Today, Estonia is probably the most digitally advanced country in the world. As the New Yorker magazine recently put it: “Its government is virtual, borderless, blockchained, and secure. Has this tiny post-Soviet nation found the way of the future?”
It might sound like the premise of a sci-fi movie, but this is the reality of life in Estonia.
Last year, I did my taxes online in two minutes from Incheon International Airport in Seoul. In October, I voted in the Estonian elections online from my hotel room in Tokyo. I set up my company Jobbatical (which today works with organisations from 49 countries and has raised $7.9m from investors from eight countries) online in 10 minutes from a cafe in Tallinn, Estonia’s capital, while munching on an omelette and sipping a cappuccino.

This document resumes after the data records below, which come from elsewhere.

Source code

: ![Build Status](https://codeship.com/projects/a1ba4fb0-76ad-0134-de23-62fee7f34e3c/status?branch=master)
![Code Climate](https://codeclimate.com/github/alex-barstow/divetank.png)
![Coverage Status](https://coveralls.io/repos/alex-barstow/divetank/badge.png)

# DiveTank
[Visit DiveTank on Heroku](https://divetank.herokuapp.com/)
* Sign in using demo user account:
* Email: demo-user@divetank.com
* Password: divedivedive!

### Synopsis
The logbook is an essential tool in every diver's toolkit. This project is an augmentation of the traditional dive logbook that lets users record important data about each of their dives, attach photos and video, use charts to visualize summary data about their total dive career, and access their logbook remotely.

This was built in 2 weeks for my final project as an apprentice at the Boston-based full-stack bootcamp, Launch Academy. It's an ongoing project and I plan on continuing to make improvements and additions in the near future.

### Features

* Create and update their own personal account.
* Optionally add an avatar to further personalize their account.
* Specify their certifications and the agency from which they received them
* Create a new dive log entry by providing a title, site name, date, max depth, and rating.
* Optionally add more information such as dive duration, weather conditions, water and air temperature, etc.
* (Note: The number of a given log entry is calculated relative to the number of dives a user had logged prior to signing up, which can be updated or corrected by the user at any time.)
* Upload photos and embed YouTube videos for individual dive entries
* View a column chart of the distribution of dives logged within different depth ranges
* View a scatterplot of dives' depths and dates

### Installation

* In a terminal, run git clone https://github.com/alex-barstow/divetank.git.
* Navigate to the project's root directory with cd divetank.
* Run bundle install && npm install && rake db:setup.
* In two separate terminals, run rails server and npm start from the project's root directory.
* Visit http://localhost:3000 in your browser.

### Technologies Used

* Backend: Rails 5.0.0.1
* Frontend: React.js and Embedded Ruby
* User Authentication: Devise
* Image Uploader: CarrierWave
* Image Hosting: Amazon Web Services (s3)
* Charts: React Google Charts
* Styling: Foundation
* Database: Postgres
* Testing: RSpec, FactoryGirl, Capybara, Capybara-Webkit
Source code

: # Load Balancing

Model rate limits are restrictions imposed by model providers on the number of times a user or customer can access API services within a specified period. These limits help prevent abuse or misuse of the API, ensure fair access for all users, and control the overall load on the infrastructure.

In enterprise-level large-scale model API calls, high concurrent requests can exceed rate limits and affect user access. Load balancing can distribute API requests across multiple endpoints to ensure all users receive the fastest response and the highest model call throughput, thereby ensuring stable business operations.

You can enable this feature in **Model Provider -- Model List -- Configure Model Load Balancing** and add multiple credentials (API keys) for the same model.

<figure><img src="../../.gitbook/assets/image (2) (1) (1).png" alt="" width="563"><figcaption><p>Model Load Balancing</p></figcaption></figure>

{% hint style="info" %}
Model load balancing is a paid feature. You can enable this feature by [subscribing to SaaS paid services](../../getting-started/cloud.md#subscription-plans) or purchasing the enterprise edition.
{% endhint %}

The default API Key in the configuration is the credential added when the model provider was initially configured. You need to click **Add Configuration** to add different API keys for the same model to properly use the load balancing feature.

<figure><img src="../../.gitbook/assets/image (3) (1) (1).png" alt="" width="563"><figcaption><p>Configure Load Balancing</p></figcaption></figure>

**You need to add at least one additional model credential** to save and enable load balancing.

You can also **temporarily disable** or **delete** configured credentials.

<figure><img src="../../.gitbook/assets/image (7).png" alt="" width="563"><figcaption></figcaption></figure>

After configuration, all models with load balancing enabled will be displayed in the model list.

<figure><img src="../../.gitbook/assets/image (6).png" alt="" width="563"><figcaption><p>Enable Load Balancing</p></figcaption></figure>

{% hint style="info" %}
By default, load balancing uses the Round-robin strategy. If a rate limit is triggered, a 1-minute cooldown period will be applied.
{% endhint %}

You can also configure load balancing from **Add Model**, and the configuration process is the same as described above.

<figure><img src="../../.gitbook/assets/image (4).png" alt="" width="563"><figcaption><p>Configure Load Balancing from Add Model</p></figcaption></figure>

The birth country of Skype, Transferwise, and the concept of digital citizenship has a lot to be proud of on its centenary, especially considering the painful journey it took to get here. This is the perfect example of a rags-to-riches story at a national level.
Even though Estonia declared its independence for the first time in 1918, the Molotov-Ribbentrop Pact between Nazi Germany and the Soviet Union took away that freedom only 21 years later. During the occupation, 30,000 Estonians were deported, many of them killed in the concentration camps of Siberia. Those deported were mostly the intellectuals of the country – lawyers, doctors, writers – and their families.
I was born during the last decade of the Soviet occupation. Empty stores, poverty, brainwashing propaganda, and fear were all part and parcel of our everyday life. Little did I know back then that the green bananas my dad had somehow managed to find in the late 1980s were actually a sign of changes to come.
Finally, just 26 years ago, the last Russian tanks left the country, putting an end to 50 dark years of Soviet occupation.
This opened up the world for a country reborn from the rubble of the Soviet Union. Every adult citizen received the equivalent of €10 (about $12.4) from the government, and over the next 25 years, Estonia built itself up as one of the world’s most innovative societies.
It is our openness to the world, talent, and innovation that has been behind the success story of our tiny nation. Estonia probably has one of the world’s easiest immigration process for highly skilled talent. A work permit can be obtained as quickly as within 24 hours of accepting a job offer.
Consider this in light of recent developments in the UK and it’s no wonder that in 2017 Estonia became the number one most searched for destination on Jobbatical for talent from the UK.
This was a win for Estonia, but a loss for the United Kingdom. Indeed, such emerging trends are a loss for any country being led by fear and uncertainty towards isolationist policies.
As Estonia marks 100 years of independence, the hope is that our success story can inspire other nations to embrace the opportunity that disruptive technology brings.
By fostering a policy of open and collaborative governance, we have been able to thrive. May that continue to be the case for the next 100 years.